:: Dataset entries ::
□ □ □ □ □ □ □

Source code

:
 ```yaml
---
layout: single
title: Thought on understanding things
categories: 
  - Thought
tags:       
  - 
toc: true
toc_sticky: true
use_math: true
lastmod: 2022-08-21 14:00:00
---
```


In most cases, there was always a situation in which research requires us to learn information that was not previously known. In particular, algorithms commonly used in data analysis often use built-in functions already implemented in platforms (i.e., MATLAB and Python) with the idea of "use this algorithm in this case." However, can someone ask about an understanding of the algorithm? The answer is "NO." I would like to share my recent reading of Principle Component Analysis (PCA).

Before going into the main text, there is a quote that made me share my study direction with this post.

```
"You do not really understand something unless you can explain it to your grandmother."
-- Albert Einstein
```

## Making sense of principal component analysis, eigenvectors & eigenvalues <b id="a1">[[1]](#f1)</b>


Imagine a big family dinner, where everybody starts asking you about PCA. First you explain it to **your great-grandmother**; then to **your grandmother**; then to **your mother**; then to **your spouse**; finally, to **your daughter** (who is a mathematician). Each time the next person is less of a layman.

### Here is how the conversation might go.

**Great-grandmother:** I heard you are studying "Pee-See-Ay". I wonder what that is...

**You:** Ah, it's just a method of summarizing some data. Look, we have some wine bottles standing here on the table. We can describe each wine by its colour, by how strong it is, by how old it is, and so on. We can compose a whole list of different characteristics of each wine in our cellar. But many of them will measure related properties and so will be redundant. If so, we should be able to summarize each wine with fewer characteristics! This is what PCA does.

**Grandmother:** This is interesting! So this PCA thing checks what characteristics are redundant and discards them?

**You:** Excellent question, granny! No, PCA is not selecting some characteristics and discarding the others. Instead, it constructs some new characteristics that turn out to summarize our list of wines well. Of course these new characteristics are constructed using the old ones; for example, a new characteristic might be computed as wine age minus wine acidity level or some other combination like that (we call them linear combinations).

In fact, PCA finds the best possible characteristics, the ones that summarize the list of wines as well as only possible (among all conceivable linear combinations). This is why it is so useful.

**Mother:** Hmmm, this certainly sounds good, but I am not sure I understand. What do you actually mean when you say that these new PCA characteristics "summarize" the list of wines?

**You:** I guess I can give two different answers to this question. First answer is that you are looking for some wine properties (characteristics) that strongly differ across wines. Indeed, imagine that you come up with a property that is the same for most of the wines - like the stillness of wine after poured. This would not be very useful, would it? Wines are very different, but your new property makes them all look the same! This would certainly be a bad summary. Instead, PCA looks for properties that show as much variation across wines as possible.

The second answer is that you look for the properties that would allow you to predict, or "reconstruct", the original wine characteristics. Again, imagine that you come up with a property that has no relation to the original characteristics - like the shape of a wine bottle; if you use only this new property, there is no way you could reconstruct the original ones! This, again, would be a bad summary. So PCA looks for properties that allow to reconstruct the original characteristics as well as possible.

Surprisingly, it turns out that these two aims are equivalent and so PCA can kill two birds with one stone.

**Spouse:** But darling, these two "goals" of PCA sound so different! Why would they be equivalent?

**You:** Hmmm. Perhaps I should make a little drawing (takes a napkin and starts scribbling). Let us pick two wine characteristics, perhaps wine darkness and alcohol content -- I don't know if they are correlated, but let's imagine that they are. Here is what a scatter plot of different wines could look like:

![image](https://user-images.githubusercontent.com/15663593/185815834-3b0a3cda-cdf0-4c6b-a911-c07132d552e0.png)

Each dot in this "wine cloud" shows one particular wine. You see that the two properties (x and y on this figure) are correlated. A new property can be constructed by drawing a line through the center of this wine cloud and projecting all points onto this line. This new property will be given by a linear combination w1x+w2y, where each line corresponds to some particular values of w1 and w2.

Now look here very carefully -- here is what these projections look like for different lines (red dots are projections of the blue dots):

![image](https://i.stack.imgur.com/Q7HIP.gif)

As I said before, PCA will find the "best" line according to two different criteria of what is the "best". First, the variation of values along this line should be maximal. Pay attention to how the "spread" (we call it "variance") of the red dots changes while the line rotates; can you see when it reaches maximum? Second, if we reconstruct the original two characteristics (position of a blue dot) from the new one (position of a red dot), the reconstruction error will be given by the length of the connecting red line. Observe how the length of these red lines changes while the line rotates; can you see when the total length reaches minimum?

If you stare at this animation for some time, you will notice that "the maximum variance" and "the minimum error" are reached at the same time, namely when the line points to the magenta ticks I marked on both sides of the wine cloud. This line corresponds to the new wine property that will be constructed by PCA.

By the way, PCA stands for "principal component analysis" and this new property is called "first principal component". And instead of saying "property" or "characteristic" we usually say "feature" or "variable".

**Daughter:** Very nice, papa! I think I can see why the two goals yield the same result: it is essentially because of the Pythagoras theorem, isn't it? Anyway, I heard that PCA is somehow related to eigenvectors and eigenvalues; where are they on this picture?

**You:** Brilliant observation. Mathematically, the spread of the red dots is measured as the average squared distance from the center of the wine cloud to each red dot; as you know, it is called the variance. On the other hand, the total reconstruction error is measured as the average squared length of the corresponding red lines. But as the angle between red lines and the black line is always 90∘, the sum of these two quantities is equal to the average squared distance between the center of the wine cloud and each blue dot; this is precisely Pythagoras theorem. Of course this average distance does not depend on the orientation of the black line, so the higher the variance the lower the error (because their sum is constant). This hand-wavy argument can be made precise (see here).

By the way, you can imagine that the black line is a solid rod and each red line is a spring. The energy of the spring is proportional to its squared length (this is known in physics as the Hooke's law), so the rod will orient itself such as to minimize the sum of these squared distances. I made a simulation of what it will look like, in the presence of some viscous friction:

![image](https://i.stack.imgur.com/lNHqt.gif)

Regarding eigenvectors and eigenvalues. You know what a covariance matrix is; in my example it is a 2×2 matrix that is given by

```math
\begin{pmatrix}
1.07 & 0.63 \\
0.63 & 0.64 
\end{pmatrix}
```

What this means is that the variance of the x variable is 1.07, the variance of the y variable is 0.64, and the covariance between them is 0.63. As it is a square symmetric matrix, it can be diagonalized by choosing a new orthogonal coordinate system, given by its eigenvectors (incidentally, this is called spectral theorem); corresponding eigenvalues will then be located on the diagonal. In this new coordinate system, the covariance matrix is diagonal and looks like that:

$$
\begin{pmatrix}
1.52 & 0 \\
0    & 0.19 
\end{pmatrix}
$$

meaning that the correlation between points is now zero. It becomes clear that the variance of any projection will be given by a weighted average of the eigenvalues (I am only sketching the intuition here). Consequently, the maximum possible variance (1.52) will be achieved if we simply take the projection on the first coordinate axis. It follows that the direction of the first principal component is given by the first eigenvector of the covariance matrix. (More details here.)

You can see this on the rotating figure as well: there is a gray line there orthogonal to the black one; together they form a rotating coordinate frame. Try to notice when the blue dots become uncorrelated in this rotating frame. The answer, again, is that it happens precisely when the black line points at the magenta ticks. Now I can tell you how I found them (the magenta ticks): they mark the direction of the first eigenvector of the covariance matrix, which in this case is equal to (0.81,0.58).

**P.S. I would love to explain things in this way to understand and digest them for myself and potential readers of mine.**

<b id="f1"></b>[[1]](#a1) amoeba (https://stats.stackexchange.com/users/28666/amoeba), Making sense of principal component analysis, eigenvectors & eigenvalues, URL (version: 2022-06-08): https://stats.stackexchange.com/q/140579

□ □ □ □ □ □ □

:: Task directions ::
What lines in the records above include the string "Making"? Copy each one.

:: Result of the task ::
## Making sense of principal component analysis, eigenvectors & eigenvalues <b id="a1">[[1]](#f1)</b>
<b id="f1"></b>[[1]](#a1) amoeba (https://stats.stackexchange.com/users/28666/amoeba), Making sense of principal component analysis, eigenvectors & eigenvalues, URL (version: 2022-06-08): https://stats.stackexchange.com/q/140579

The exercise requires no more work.